The answer must be every line of the records below that contains the word "devil".

(Stored items)
****************

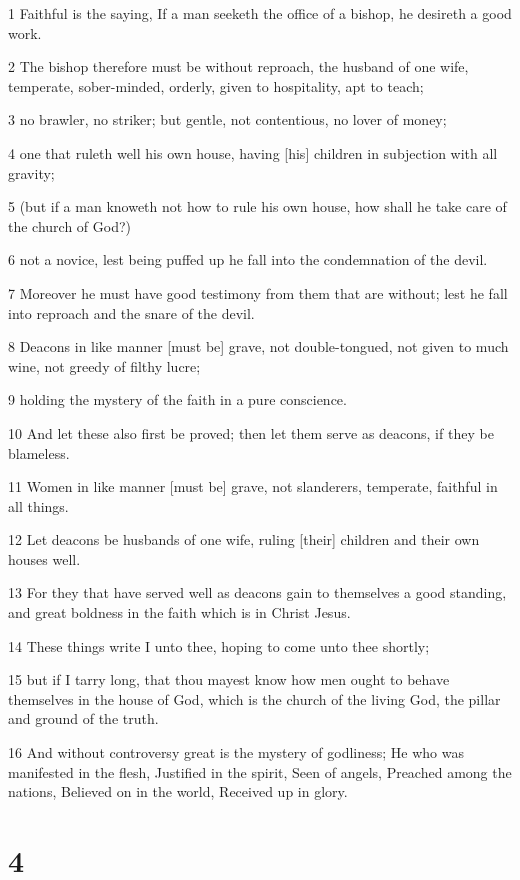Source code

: \par 1 Faithful is the saying, If a man seeketh the office of a bishop, he desireth a good work.
\par 2 The bishop therefore must be without reproach, the husband of one wife, temperate, sober-minded, orderly, given to hospitality, apt to teach;
\par 3 no brawler, no striker; but gentle, not contentious, no lover of money;
\par 4 one that ruleth well his own house, having [his] children in subjection with all gravity;
\par 5 (but if a man knoweth not how to rule his own house, how shall he take care of the church of God?)
\par 6 not a novice, lest being puffed up he fall into the condemnation of the devil.
\par 7 Moreover he must have good testimony from them that are without; lest he fall into reproach and the snare of the devil.
\par 8 Deacons in like manner [must be] grave, not double-tongued, not given to much wine, not greedy of filthy lucre;
\par 9 holding the mystery of the faith in a pure conscience.
\par 10 And let these also first be proved; then let them serve as deacons, if they be blameless.
\par 11 Women in like manner [must be] grave, not slanderers, temperate, faithful in all things.
\par 12 Let deacons be husbands of one wife, ruling [their] children and their own houses well.
\par 13 For they that have served well as deacons gain to themselves a good standing, and great boldness in the faith which is in Christ Jesus.
\par 14 These things write I unto thee, hoping to come unto thee shortly;
\par 15 but if I tarry long, that thou mayest know how men ought to behave themselves in the house of God, which is the church of the living God, the pillar and ground of the truth.
\par 16 And without controversy great is the mystery of godliness; He who was manifested in the flesh, Justified in the spirit, Seen of angels, Preached among the nations, Believed on in the world, Received up in glory.

\chapter{4}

****************

## Answer
\par 6 not a novice, lest being puffed up he fall into the condemnation of the devil.
\par 7 Moreover he must have good testimony from them that are without; lest he fall into reproach and the snare of the devil.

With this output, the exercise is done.